Abstract
We consider the problem of execution timing in optimal execution. Specifically, we formulate the optimal execution problem of an infinitesimal order as an optimal stopping problem. By using a novel neural network architecture, we develop two versions of data-driven approaches for this problem, one based on supervised learning, and the other based on reinforcement learning. Temporal difference learning can be applied and extends these two methods to many variants. Through numerical experiments on historical market data, we demonstrate significant cost reduction of these methods. Insights from numerical experiments reveals various tradeoffs in the use of temporal difference learning, including convergence rates, data efficiency, and a tradeoff between bias and variance.
Disclosure statement
No potential conflict of interest was reported by the author(s).
Notes
1 This assumption is justifiable in our setting as the execution horizon is typically quite short, and might be measured in seconds to minutes. Over such short time horizons, non-stationarity can be ignored.
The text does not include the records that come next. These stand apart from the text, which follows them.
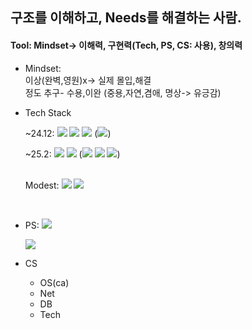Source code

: ## 구조를 이해하고, Needs를 해결하는 사람.
#### Tool: Mindset-> 이해력, 구현력(Tech, PS, CS: 사용), 창의력

- Mindset:
  <br>이상(완벽,영원)x-> 실제 몰입,해결
  <br>정도 추구- 수용,이완 (중용,자연,겸애, 명상-> 유긍감)
  

- Tech Stack

  ~24.12: ![](https://img.shields.io/badge/Java-orange.svg?&style=flat&logo=Gradle&logoColor=white)
  ![](https://img.shields.io/badge/Spring-6DB33F.svg?&style=flat&logo=Spring&logoColor=white)
  ![](https://img.shields.io/badge/SQL-4169E1.svg?&style=flat&logo=PostgreSQL&logoColor=white)
  (![](https://img.shields.io/badge/JPA-59666C.svg?&style=flat&logo=Hibernate&logoColor=white))


  ~25.2: ![](https://img.shields.io/badge/Docker-2496ED.svg?&style=flat&logo=Docker&logoColor=white)
  ![](https://img.shields.io/badge/Redis-FF4438.svg?&style=flat&logo=Redis&logoColor=white)
  (![](https://img.shields.io/badge/aws-232F3E.svg?&style=flat&logo=AmazonWebServices&logoColor=white)
  ![](https://img.shields.io/badge/Jenkins-D24939.svg?&style=flat&logo=Jenkins&logoColor=white)
  ![](https://img.shields.io/badge/Kafka-231F20.svg?&style=flat&logo=ApacheKafka&logoColor=white))
  <br><br>
  
  Modest: ![](https://img.shields.io/badge/React-61DAFB.svg?&style=flat&logo=React&logoColor=white)
  ![](https://img.shields.io/badge/Kotlin-7F52FF.svg?&style=flat&logo=Kotlin&logoColor=white)
<br>
  
- PS: ![](https://img.shields.io/badge/Java-orange.svg?&style=flat&logo=Gradle&logoColor=white)
  
  [![](http://mazassumnida.wtf/api/v2/generate_badge?boj=eastlight82)](https://solved.ac/eastlight82/)


- CS
  - OS(ca)
  - Net
  - DB
  - Tech

<!--
- Github Contribute

![](https://github-readme-stats.vercel.app/api?username=eastlight82&show_icons=true&theme=cobalt)


언어
[](https://github-readme-stats.vercel.app/api/top-langs/?username=eastlight82&exclude_repo=20242R0136COSE47402)

hits
[![Hits](https://hits.seeyoufarm.com/api/count/incr/badge.svg?url=https%3A%2F%2Fgithub.com%2Feastlight82&count_bg=%2379C83D&title_bg=%23555555&icon=&icon_color=%23E7E7E7&title=hits&edge_flat=false)](https://hits.seeyoufarm.com)

-->


<!--
**eastlight82/eastlight82** is a ✨ _special_ ✨ repository because its `README.md` (this file) appears on your GitHub profile.

Here are some ideas to get you started:

- 🔭 I’m currently working on ...
- 🌱 I’m currently learning ...
- 👯 I’m looking to collaborate on ...
- 🤔 I’m looking for help with ...
- 💬 Ask me about ...
- 📫 How to reach me: ...
- 😄 Pronouns: ...
- ⚡ Fun fact: ...
-->
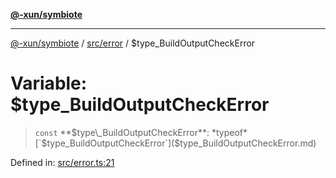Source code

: [**@-xun/symbiote**](../../../README.md)

***

[@-xun/symbiote](../../../README.md) / [src/error](../README.md) / $type\_BuildOutputCheckError

# Variable: $type\_BuildOutputCheckError

> `const` **$type\_BuildOutputCheckError**: *typeof* [`$type_BuildOutputCheckError`]($type_BuildOutputCheckError.md)

Defined in: [src/error.ts:21](https://github.com/Xunnamius/symbiote/blob/51eddb5973356cb1aa2a534c04d214fae24d5526/src/error.ts#L21)
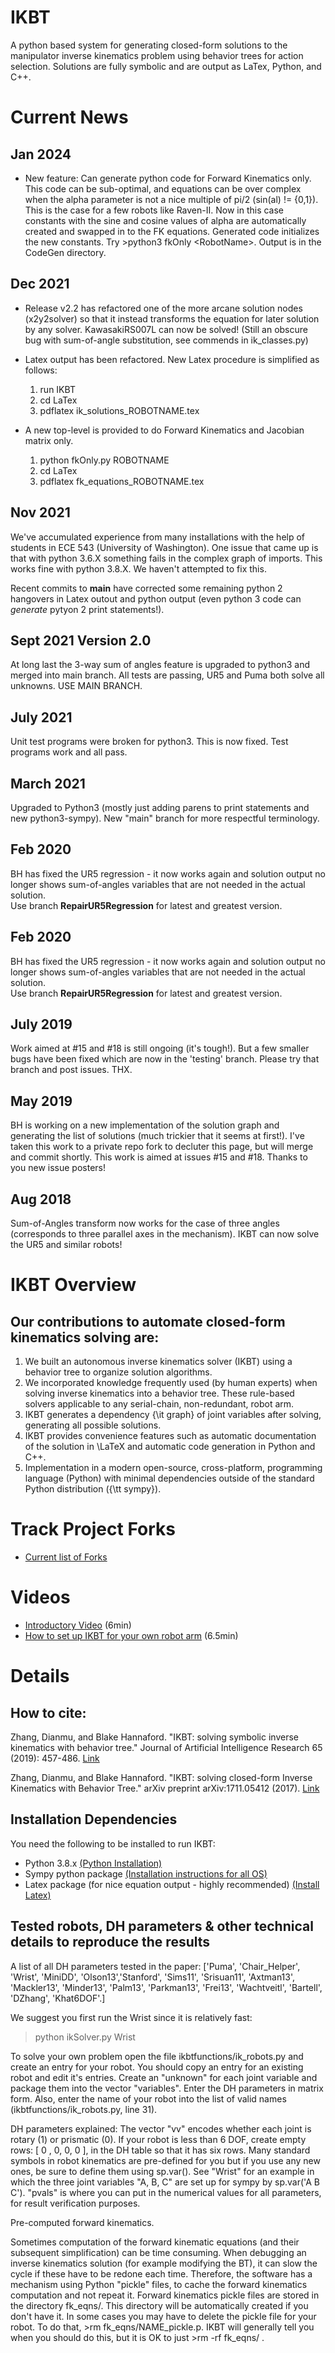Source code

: # IKBT
A python based system for generating closed-form solutions to the manipulator inverse kinematics problem using
behavior trees for action selection. 
Solutions are fully symbolic and are output as LaTex, Python, and C++.

# Current News

## Jan 2024
* New feature: Can generate python code for Forward Kinematics only.  This code can be sub-optimal, and equations can be over complex
when the alpha parameter is not a nice multiple of pi/2 (sin(al) != {0,1}).  This is the case for a few robots like Raven-II.
Now in this case constants with the sine and cosine values of alpha are automatically created and swapped in to the FK equations.
Generated code initializes the new constants.   Try >python3 fkOnly \<RobotName\>.  Output is in the CodeGen directory.

## Dec 2021
* Release v2.2 has refactored one of the more arcane solution nodes (x2y2solver)  so that it instead transforms
the equation for later solution by any solver.  KawasakiRS007L can now be solved!   (Still an obscure bug
with sum-of-angle substitution, see commends in ik_classes.py)

* Latex output has been refactored.   New Latex procedure is simplified as follows:
  1) run IKBT
  2) cd LaTex
  3) pdflatex ik_solutions_ROBOTNAME.tex 
  
* A new top-level is provided to do Forward Kinematics and Jacobian matrix only. 
  1) python fkOnly.py ROBOTNAME
  2) cd LaTex
  3) pdflatex fk_equations_ROBOTNAME.tex 
  
## Nov 2021
We've accumulated experience from many installations with the help of students in 
ECE 543 (University of Washington).  One issue that came up is that with python 3.6.X 
something fails in the complex graph of imports.  This works fine with python 3.8.X.
We haven't attempted to fix this. 

Recent commits to **main** have corrected some remaining python 2 hangovers in Latex outout
and python output (even python 3 code can *generate* pytyon 2 print statements!).


## Sept 2021  Version 2.0
At long last the 3-way sum of angles feature is upgraded to python3 and merged into main branch.
All tests are passing, UR5 and Puma both solve all unknowns.   USE MAIN BRANCH.

## July 2021
Unit test programs were broken for python3.  This is now fixed.  Test programs work and all pass.
## March 2021
Upgraded to Python3 (mostly just adding parens to print statements and new python3-sympy).  New "main" branch for more respectful terminology.

## Feb 2020
BH has fixed the UR5 regression - it now works again and solution output no longer shows sum-of-angles variables that are not needed in the actual solution.   
Use branch **RepairUR5Regression** for latest and greatest version. 

## Feb 2020
BH has fixed the UR5 regression - it now works again and solution output no longer shows sum-of-angles variables that are not needed in the actual solution.   
Use branch **RepairUR5Regression** for latest and greatest version. 

## July 2019
Work aimed at \#15 and \#18 is still ongoing (it's tough!).  But a few smaller bugs have been fixed which are now in the 'testing' branch.   Please try that branch and post issues. THX.

## May 2019  
BH is working on a new implementation of the solution graph and generating the list of solutions (much trickier that it seems
at first!).   I've taken this work to a private repo fork to decluter this page, but will merge and commit shortly. 
This work is aimed at issues \#15 and \#18.  Thanks to you new issue posters!

##  Aug 2018
Sum-of-Angles transform now works for the case of three angles (corresponds to three parallel axes in the 
mechanism).   IKBT can now solve the UR5 and similar robots!


# IKBT Overview
## Our contributions to automate closed-form kinematics solving are:
 1. We built an autonomous inverse kinematics solver (IKBT) using a behavior tree to organize solution algorithms. 
 1. We incorporated knowledge frequently used (by human experts) when solving inverse kinematics into a behavior tree. These rule-based solvers applicable to any serial-chain, non-redundant, robot arm.
 1. IKBT generates a dependency {\it graph} of joint variables after solving, generating all possible solutions. 
 1. IKBT provides convenience features such as automatic documentation of the solution in \LaTeX and automatic code generation in Python and C++. 
 1.  Implementation in a modern open-source, cross-platform, programming language (Python) with minimal dependencies outside of the standard Python distribution ({\tt sympy}).
 
# Track Project Forks
 * [ Current list of Forks ](https://techgaun.github.io/active-forks/index.html#uw-biorobotics/IKBT)

# Videos
 * [Introductory Video](https://youtu.be/bLTXuNZPR5k)  (6min)
 * [How to set up IKBT for your own robot arm](https://youtu.be/hXzY5vrvWkU) (6.5min)


# Details
## How to cite: 

Zhang, Dianmu, and Blake Hannaford. "IKBT: solving symbolic inverse kinematics with behavior tree." Journal of Artificial Intelligence Research 65 (2019): 457-486.  [Link](https://www.jair.org/index.php/jair/article/view/11592)

Zhang, Dianmu, and Blake Hannaford. "IKBT: solving closed-form Inverse Kinematics with Behavior Tree." arXiv preprint arXiv:1711.05412 (2017).
[Link](http://arxiv.org/abs/1711.05412)

## Installation Dependencies

You need the following to be installed to run IKBT:

 * Python 3.8.x [(Python Installation)](https://edu.google.com/openonline/course-builder/docs/1.10/set-up-course-builder/check-for-python.html)
 * Sympy python package [(Installation instructions for all OS)](https://github.com/sympy/sympy/wiki/Download-Installation)
 * Latex package (for nice equation output - highly recommended) [(Install Latex)](https://www.latex-project.org/get/)
 
## Tested robots, DH parameters & other technical details to reproduce the results

A list of all DH parameters tested in the paper:
['Puma', 'Chair\_Helper', 'Wrist', 'MiniDD', 'Olson13','Stanford',
'Sims11', 'Srisuan11', 'Axtman13', 'Mackler13', 'Minder13', 'Palm13', 
'Parkman13', 'Frei13', 'Wachtveitl', 'Bartell', 'DZhang', 'Khat6DOF'.]

We suggest you first run the Wrist since it is relatively fast:

 > python ikSolver.py Wrist 

To solve your own problem open the file ikbtfunctions/ik_robots.py and create an entry 
for your robot.  You should copy an entry for an existing robot and edit it's entries. 
Create an "unknown" for each joint variable and package them into the vector "variables".
Enter the DH parameters in matrix form.   Also, enter the name of your robot into the list
of valid names (ikbtfunctions/ik_robots.py, line 31).

DH parameters explained:
The vector "vv" encodes whether each joint is rotary (1) or prismatic (0).   If your 
robot is less than 6 DOF, create empty rows:  [      0 ,     0,   0,   0  ], in the 
DH table so that it has six rows.  Many standard symbols in robot kinematics are pre-defined
for you but if you use any new ones, be sure to define them using sp.var().  See "Wrist" 
for an example in which the three joint variables "A, B, C" are set up for sympy by
sp.var('A B C'). "pvals" is where you can put in the numerical values for all parameters, for 
result verification purposes.

Pre-computed forward kinematics.

Sometimes computation of the forward kinematic equations (and their subsequent 
simplification) can be time consuming.   When debugging an inverse kinematics 
solution (for example modifying the BT), it can slow the cycle if these have to 
be redone each time.   Therefore, the software has a mechanism using Python 
"pickle" files, to cache the forward kinematics computation and not repeat it.
Forward kinematics pickle files are stored in the directory fk_eqns/.  This 
directory will be automatically created if you don't have it.  In some cases you 
may have to delete the pickle file for your robot.  To do that, >rm 
fk_eqns/NAME_pickle.p.  IKBT will generally tell you when you should do this, 
but it is OK to just >rm -rf fk_eqns/ .


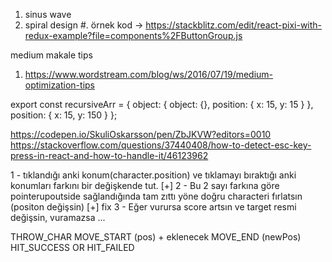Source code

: 1. sinus wave
2. spiral design
   #. örnek kod -> https://stackblitz.com/edit/react-pixi-with-redux-example?file=components%2FButtonGroup.js

medium makale tips

1. https://www.wordstream.com/blog/ws/2016/07/19/medium-optimization-tips

export const recursiveArr = {
object: {
object: {},
position: { x: 15, y: 15 }
},
position: { x: 15, y: 150 }
};

https://codepen.io/SkuliOskarsson/pen/ZbJKVW?editors=0010
https://stackoverflow.com/questions/37440408/how-to-detect-esc-key-press-in-react-and-how-to-handle-it/46123962

1 - tıklandığı anki konum(character.position) ve tıklamayı bıraktığı anki konumları farkını bir değişkende tut. [+]
2 - Bu 2 sayı farkına göre pointerupoutside sağlandığında tam zıttı yöne doğru characteri fırlatsın (positon değişsin) [+] fix
3 - Eğer vurursa score artsın ve target resmi değişsin, vuramazsa ...

THROW_CHAR
MOVE_START (pos) + eklenecek
MOVE_END (newPos)
HIT_SUCCESS OR HIT_FAILED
Beyond this, note that the time of the day is also included as a state variable so the price dynamics allow for time-of-day effects even though they are stationary.
2 In this paper, our Monte Carlo updates utilize empirical samples and do not require a generative model as in typical Monte Carlo simulations.
3 The results in figure use the aforementioned RNN neural network architecture described in appendix 4. But qualitatively, the results hold for general neural network architectures as well, as the differences in running time is caused by the complexity in the loss function evaluation.